WORK INSTRUCTIONS: Below are the records; copy each line in them that holds the word "which".
[RECORD EXTRACTS Boundary: Start]
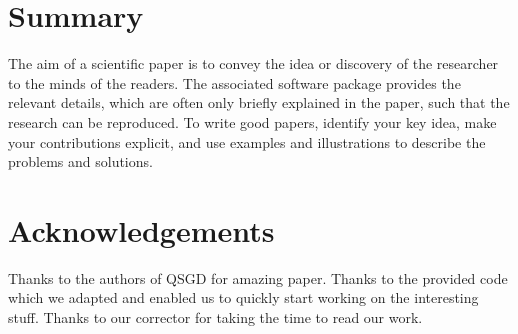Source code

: \documentclass[10pt,conference,compsocconf]{IEEEtran}
\begin{document}
\section{Summary}

The aim of a scientific paper is to convey the idea or discovery of
the researcher to the minds of the readers. The associated software
package provides the relevant details, which are often only briefly
explained in the paper, such that the research can be reproduced.
To write good papers, identify your key idea, make your contributions
explicit, and use examples and illustrations to describe the problems
and solutions.

\section*{Acknowledgements}

Thanks to the authors of QSGD for amazing paper. Thanks to the provided code which we adapted and enabled us to quickly start working on the interesting stuff.
Thanks to our corrector for taking the time to read our work.


\newpage


\end{document}

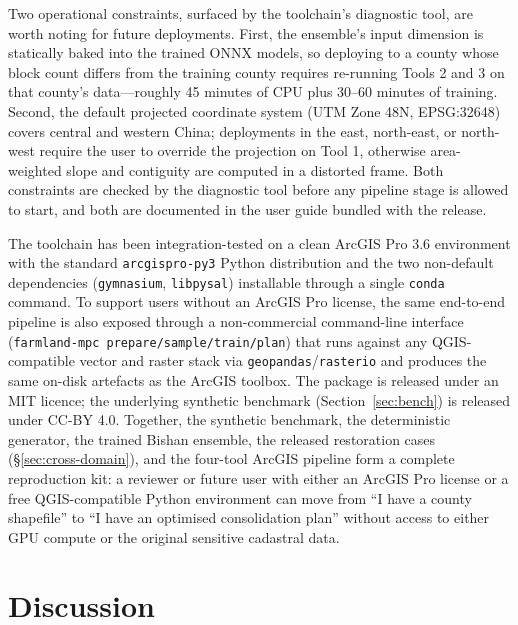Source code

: \documentclass[11pt]{article}
\begin{document}
Two operational constraints, surfaced by the toolchain's diagnostic tool, are worth noting for future deployments. First, the ensemble's input dimension is statically baked into the trained ONNX models, so deploying to a county whose block count differs from the training county requires re-running Tools 2 and 3 on that county's data---roughly 45 minutes of CPU plus 30--60 minutes of training. Second, the default projected coordinate system (UTM Zone 48N, EPSG:32648) covers central and western China; deployments in the east, north-east, or north-west require the user to override the projection on Tool 1, otherwise area-weighted slope and contiguity are computed in a distorted frame. Both constraints are checked by the diagnostic tool before any pipeline stage is allowed to start, and both are documented in the user guide bundled with the release.

The toolchain has been integration-tested on a clean ArcGIS Pro 3.6 environment with the standard \texttt{arcgispro-py3} Python distribution and the two non-default dependencies (\texttt{gymnasium}, \texttt{libpysal}) installable through a single \texttt{conda} command. To support users without an ArcGIS Pro license, the same end-to-end pipeline is also exposed through a non-commercial command-line interface (\texttt{farmland-mpc prepare/sample/train/plan}) that runs against any QGIS-compatible vector and raster stack via \texttt{geopandas}/\texttt{rasterio} and produces the same on-disk artefacts as the ArcGIS toolbox. The package is released under an MIT licence; the underlying synthetic benchmark (Section~\ref{sec:bench}) is released under CC-BY 4.0. Together, the synthetic benchmark, the deterministic generator, the trained Bishan ensemble, the released restoration cases (\S\ref{sec:cross-domain}), and the four-tool ArcGIS pipeline form a complete reproduction kit: a reviewer or future user with either an ArcGIS Pro license or a free QGIS-compatible Python environment can move from ``I have a county shapefile'' to ``I have an optimised consolidation plan'' without access to either GPU compute or the original sensitive cadastral data.

\section{Discussion}\label{sec:discussion}
\end{document}
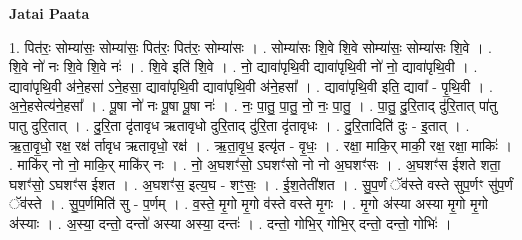 \documentclass[17pt]{extarticle}
\begin{document}
\textbf{Jatai Paata} \newline

1. पित॑रः॒ सोम्या॑सः॒ सोम्या॑सः॒ पित॑रः॒ पित॑रः॒ सोम्या॑सः । . सोम्या॑सः शि॒वे शि॒वे सोम्या॑सः॒ सोम्या॑सः शि॒वे । . शि॒वे नो॑ नः शि॒वे शि॒वे नः॑ । . शि॒वे इति॑ शि॒वे । . नो॒ द्यावा॑पृथि॒वी द्यावा॑पृथि॒वी नो॑ नो॒ द्यावा॑पृथि॒वी । . द्यावा॑पृथि॒वी अ॑ने॒हसा॑ ऽने॒हसा॒ द्यावा॑पृथि॒वी द्यावा॑पृथि॒वी अ॑ने॒हसा᳚ । . द्यावा॑पृथि॒वी इति॒ द्यावा᳚ - पृ॒थि॒वी । . अ॒ने॒हसेत्य॑ने॒हसा᳚ । . पू॒षा नो॑ नः पू॒षा पू॒षा नः॑ । . नः॒ पा॒तु॒ पा॒तु॒ नो॒ नः॒ पा॒तु॒ । . पा॒तु॒ दु॒रि॒ताद् दु॑रि॒तात् पा॑तु पातु दुरि॒तात् । . दु॒रि॒ता दृ॑तावृध ऋतावृधो दुरि॒ताद् दु॑रि॒ता दृ॑तावृधः । . दु॒रि॒तादिति॑ दुः - इ॒तात् । . ऋ॒ता॒वृ॒धो॒ रक्ष॒ रक्ष॑ र्तावृध ऋतावृधो॒ रक्ष॑ । . ऋ॒ता॒वृ॒ध॒ इत्यृ॑त - वृ॒धः॒ । . रक्षा॒ माकि॒र् माकी॒ रक्ष॒ रक्षा॒ माकिः॑ । . माकि॑र् नो नो॒ माकि॒र् माकि॑र् नः । . नो॒ अ॒घशꣳ॑सो॒ ऽघशꣳ॑सो नो नो अ॒घशꣳ॑सः । . अ॒घशꣳ॑स ईशते शता॒ घशꣳ॑सो॒ ऽघशꣳ॑स ईशत । . अ॒घशꣳ॑स॒ इत्य॒घ - शꣳ॒॒सः॒ । . ई॒श॒तेती॑शत । . सु॒प॒र्णं ॅव॑स्ते वस्ते सुप॒र्णꣳ सु॑प॒र्णं ॅव॑स्ते । . सु॒प॒र्णमिति॑ सु - प॒र्णम् । . व॒स्ते॒ मृ॒गो मृ॒गो व॑स्ते वस्ते मृ॒गः । . मृ॒गो अ॑स्या अस्या मृ॒गो मृ॒गो अ॑स्याः । . अ॒स्या॒ दन्तो॒ दन्तो॑ अस्या अस्या॒ दन्तः॑ । . दन्तो॒ गोभि॒र् गोभि॒र् दन्तो॒ दन्तो॒ गोभिः॑ । \newline
\end{document}
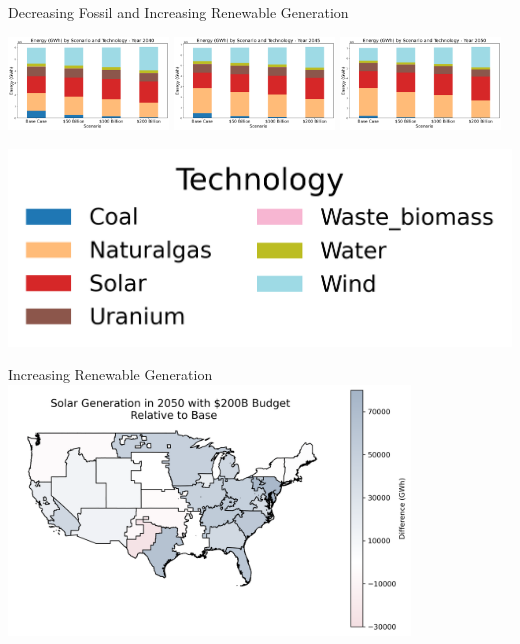 \documentclass{beamer}
\begin{document}
\begin{frame}{Decreasing Fossil and Increasing Renewable Generation}
\begin{adjustwidth}{-3em}{-1.5em}
    \begin{minipage}{1.1\textwidth}
        \centering
        \includegraphics[width=0.32\textwidth]{Figures/EndogenousPaper/Dispatch_Relative_by_scenario_2040.png} \hfill
        \includegraphics[width=0.32\textwidth]{Figures/EndogenousPaper/Dispatch_Relative_by_scenario_2045.png} \hfill
        \includegraphics[width=0.32\textwidth]{Figures/EndogenousPaper/Dispatch_Relative_by_scenario_2050.png}
    \end{minipage}
\end{adjustwidth}
\vspace{.5cm}
\centering
\includegraphics[scale=.3]{Figures/EndogenousPaper/Legend_2050.png}
\end{frame}


\begin{frame}{Increasing Renewable Generation}
    \centering
    \includegraphics[width=0.8\textwidth]{Figures/EndogenousPaper/solar_generation_map.png}
\end{frame}
\end{document}
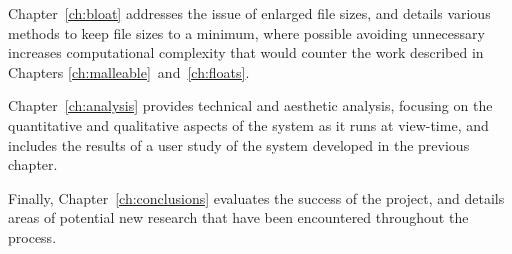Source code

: \vspace{1em}
\noindent Chapter~\ref{ch:bloat} addresses the issue of enlarged file sizes, and details various methods to keep file sizes to a minimum, where possible avoiding unnecessary increases computational complexity that would counter the work described in Chapters \ref{ch:malleable}~and~\ref{ch:floats}.

\vspace{1em}
\noindent Chapter~\ref{ch:analysis} provides technical and aesthetic analysis, focusing on the quantitative and qualitative aspects of the system as it runs at view-time, and includes the results of a user study of the system developed in the previous chapter.

\vspace{1em}
\noindent Finally, Chapter~\ref{ch:conclusions} evaluates the success of the project, and details areas of potential new research that have been encountered throughout the process.

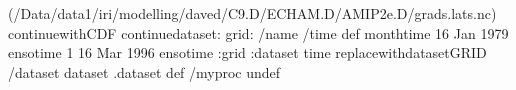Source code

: \begin{ingrid}
(/Data/data1/iri/modelling/daved/C9.D/ECHAM.D/AMIP2e.D/grads.lats.nc) continuewithCDF
continuedataset: 
grid:
/name /time def
monthtime
16 Jan 1979 ensotime
1
16 Mar 1996 ensotime
:grid
:dataset
time replacewithdatasetGRID
/dataset dataset .dataset def
/myproc undef
\end{ingrid}
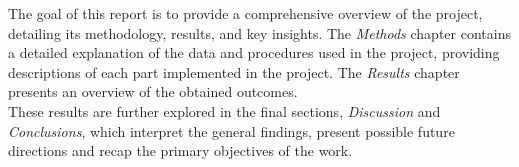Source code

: 
The goal of this report is to provide a comprehensive overview of the project,
detailing its methodology, results, and key insights. 
The \textit{Methods} chapter contains a detailed explanation of the data and
procedures used in the project, providing descriptions of each part implemented
in the project.
The \textit{Results} chapter presents an overview of the
obtained outcomes.\\
These results are further explored in the final sections, \textit{Discussion}
and \textit{Conclusions}, which interpret the general findings, present possible
future directions and recap the
primary objectives of the work.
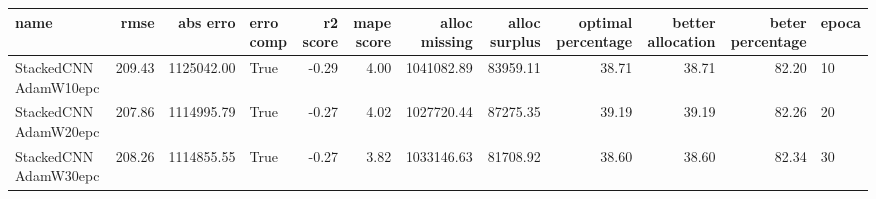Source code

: \begin{tabular}{lrrlrrrrrrrl}
\toprule
name & rmse & abs erro & erro comp & r2 score & mape score & alloc missing & alloc surplus & optimal percentage & better allocation & beter percentage & epoca \\
\midrule
StackedCNN AdamW10epc & 209.43 & 1125042.00 & True & -0.29 & 4.00 & 1041082.89 & 83959.11 & 38.71 & 38.71 & 82.20 & 10 \\
StackedCNN AdamW20epc & 207.86 & 1114995.79 & True & -0.27 & 4.02 & 1027720.44 & 87275.35 & 39.19 & 39.19 & 82.26 & 20 \\
StackedCNN AdamW30epc & 208.26 & 1114855.55 & True & -0.27 & 3.82 & 1033146.63 & 81708.92 & 38.60 & 38.60 & 82.34 & 30 \\
\bottomrule
\end{tabular}
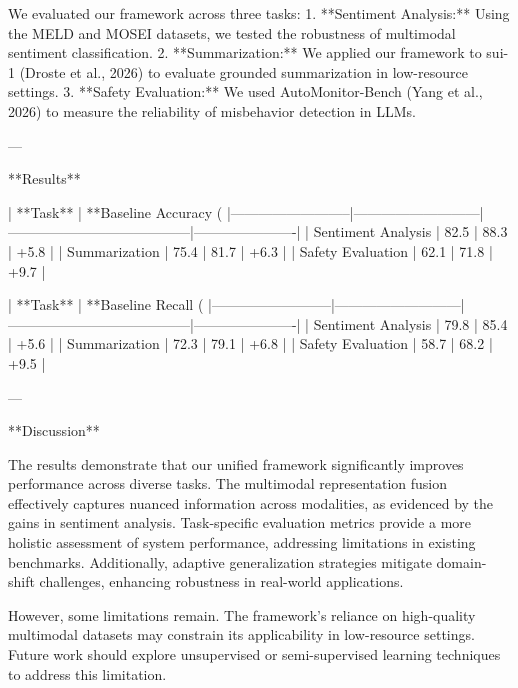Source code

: We evaluated our framework across three tasks:
1. **Sentiment Analysis:** Using the MELD and MOSEI datasets, we tested the robustness of multimodal sentiment classification.
2. **Summarization:** We applied our framework to sui-1 (Droste et al., 2026) to evaluate grounded summarization in low-resource settings.
3. **Safety Evaluation:** We used AutoMonitor-Bench (Yang et al., 2026) to measure the reliability of misbehavior detection in LLMs.

---

**Results**

| **Task**                | **Baseline Accuracy (%
|--------------------------|---------------------------|---------------------------------------|----------------------|
| Sentiment Analysis       | 82.5                     | 88.3                                 | +5.8                |
| Summarization            | 75.4                     | 81.7                                 | +6.3                |
| Safety Evaluation        | 62.1                     | 71.8                                 | +9.7                |

| **Task**                | **Baseline Recall (%
|--------------------------|---------------------------|---------------------------------------|----------------------|
| Sentiment Analysis       | 79.8                     | 85.4                                 | +5.6                |
| Summarization            | 72.3                     | 79.1                                 | +6.8                |
| Safety Evaluation        | 58.7                     | 68.2                                 | +9.5                |

---

**Discussion**

The results demonstrate that our unified framework significantly improves performance across diverse tasks. The multimodal representation fusion effectively captures nuanced information across modalities, as evidenced by the gains in sentiment analysis. Task-specific evaluation metrics provide a more holistic assessment of system performance, addressing limitations in existing benchmarks. Additionally, adaptive generalization strategies mitigate domain-shift challenges, enhancing robustness in real-world applications.

However, some limitations remain. The framework's reliance on high-quality multimodal datasets may constrain its applicability in low-resource settings. Future work should explore unsupervised or semi-supervised learning techniques to address this limitation.

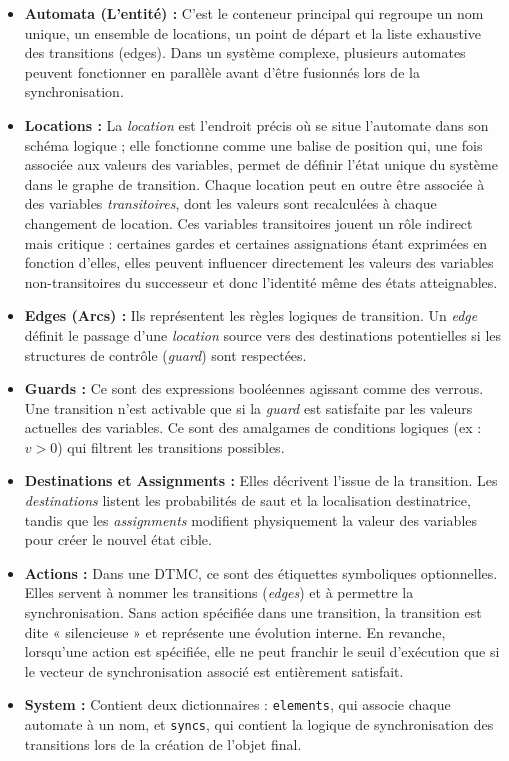 \documentclass[14pt, a4paper]{extarticle}
\begin{document}
\begin{itemize}
  \item \textbf{Automata (L'entité) :} C'est le conteneur principal qui regroupe un nom unique, un ensemble de locations, un point de départ et la liste exhaustive des transitions (edges). Dans un système complexe, plusieurs automates peuvent fonctionner en parallèle avant d'être fusionnés lors de la synchronisation.
  \item \textbf{Locations :} La \textit{location} est l'endroit précis où se situe l'automate dans son schéma logique ; elle fonctionne comme une balise de position qui, une fois associée aux valeurs des variables, permet de définir l'état unique du système dans le graphe de transition. Chaque location peut en outre être associée à des variables \textit{transitoires}, dont les valeurs sont recalculées à chaque changement de location. Ces variables transitoires jouent un rôle indirect mais critique : certaines gardes et certaines assignations étant exprimées en fonction d'elles, elles peuvent influencer directement les valeurs des variables non-transitoires du successeur et donc l'identité même des états atteignables.
\item \textbf{Edges (Arcs) :} Ils représentent les règles logiques de transition. Un \textit{edge} définit le passage d'une \textit{location} source vers des destinations potentielles si les structures de contrôle (\textit{guard}) sont respectées.
\item \textbf{Guards :} Ce sont des expressions booléennes agissant comme des verrous. Une transition n'est activable que si la \textit{guard} est satisfaite par les valeurs actuelles des variables. Ce sont des amalgames de conditions logiques (ex : $v > 0$) qui filtrent les transitions possibles.
\item \textbf{Destinations et Assignments :} Elles décrivent l'issue de la transition. Les \textit{destinations} listent les probabilités de saut et la localisation destinatrice, tandis que les \textit{assignments} modifient physiquement la valeur des variables pour créer le nouvel état cible.
\item \textbf{Actions :} Dans une DTMC, ce sont des étiquettes symboliques optionnelles. Elles servent à nommer les transitions (\textit{edges}) et à permettre la synchronisation. Sans action spécifiée dans une transition, la transition est dite « silencieuse » et représente une évolution interne. En revanche, lorsqu'une action est spécifiée, elle ne peut franchir le seuil d'exécution que si le vecteur de synchronisation associé est entièrement satisfait.
\item \textbf{System :} Contient deux dictionnaires : \texttt{elements}, qui associe chaque automate à un nom, et \texttt{syncs}, qui contient la logique de synchronisation des transitions lors de la création de l'objet final.
\end{itemize}
\end{document}
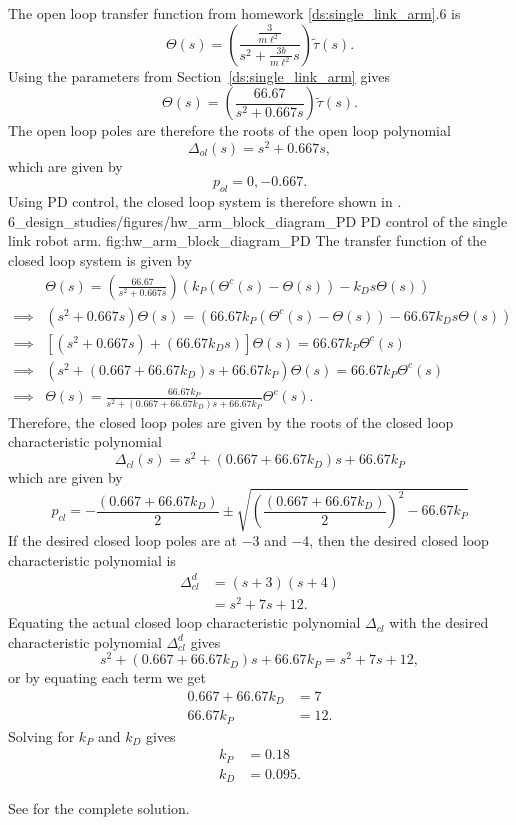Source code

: 
The open loop transfer function from homework \ref{ds:single_link_arm}.6 is
\[
\Theta(s) = \left(\frac{\frac{3}{m\ell^2}}{s^2+\frac{3b}{m\ell^2}s}\right)\tilde{\tau}(s).  
\]
Using the parameters from Section~\ref{ds:single_link_arm} gives
\[
\Theta(s) = \left(\frac{66.67}{s^2+0.667s}\right)\tilde{\tau}(s).  
\]
The open loop poles are therefore the roots of the open loop polynomial
\[
\Delta_{ol}(s) = s^2+0.667s,
\]
which are given by
\[
p_{ol} = 0, -0.667.
\]
Using PD control, the closed loop system is therefore shown in .
	{6_design_studies/figures/hw_arm_block_diagram_PD}
	{PD control of the single link robot arm.}
	{fig:hw_arm_block_diagram_PD}
The transfer function of the closed loop system is given by
\begin{align*}
& \Theta(s) = \left(\frac{66.67}{s^2+0.667s}\right)\left(k_P (\Theta^c(s)-\Theta(s)) - k_D s \Theta(s) \right)  \\
\implies & (s^2+0.667s)\Theta(s) = \left(66.67k_P (\Theta^c(s)-\Theta(s)) - 66.67k_D s \Theta(s) \right) \\
\implies & \left[(s^2+0.667s)+\left(66.67k_D s\right)\right]\Theta(s) = 66.67k_P \Theta^c(s)  \\
\implies & (s^2 + (0.667 + 66.67k_D)s + 66.67k_P)\Theta(s) = 66.67k_P \Theta^c(s)  \\
\implies & \Theta(s) = \frac{66.67k_P}{s^2 + (0.667 + 66.67k_D)s + 66.67k_P}\Theta^c(s). 
\end{align*}
Therefore, the closed loop poles are given by the roots of the closed loop characteristic polynomial
\[
\Delta_{cl}(s) = s^2 + (0.667 + 66.67k_D)s + 66.67k_P
\]
which are given by
\[
p_{cl} = -\frac{(0.667 + 66.67k_D)}{2} \pm \sqrt{ \left(\frac{(0.667 + 66.67k_D)}{2}\right)^2 - 66.67k_P}
\]
If the desired closed loop poles are at $-3$ and $-4$, then the desired closed loop characteristic polynomial is
\begin{align*}
\Delta_{cl}^d &= (s+3)(s+4) \\
 &= s^2 + 7s + 12.
\end{align*}
Equating the actual closed loop characteristic polynomial $\Delta_{cl}$ with the desired characteristic polynomial $\Delta_{cl}^d$ gives
\[
s^2 + (0.667 + 66.67k_D)s + 66.67k_P = s^2 + 7s + 12,
\]
or by equating each term we get 
\begin{align*}
0.667 + 66.67k_D &=7 \\
66.67k_P &= 12.
\end{align*}
Solving for $k_P$ and $k_D$ gives
\begin{align*}
k_P &= 0.18 \\
k_D &= 0.095.
\end{align*}

See  for the complete solution.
[RECORD EXTRACTS Boundary: End]
RESPONSE AREA:
package provides the relevant details, which are often only briefly
Thanks to the authors of QSGD for amazing paper. Thanks to the provided code which we adapted and enabled us to quickly start working on the interesting stuff.
and \textit{Conclusions}, which interpret the general findings, present possible
which are given by
which are given by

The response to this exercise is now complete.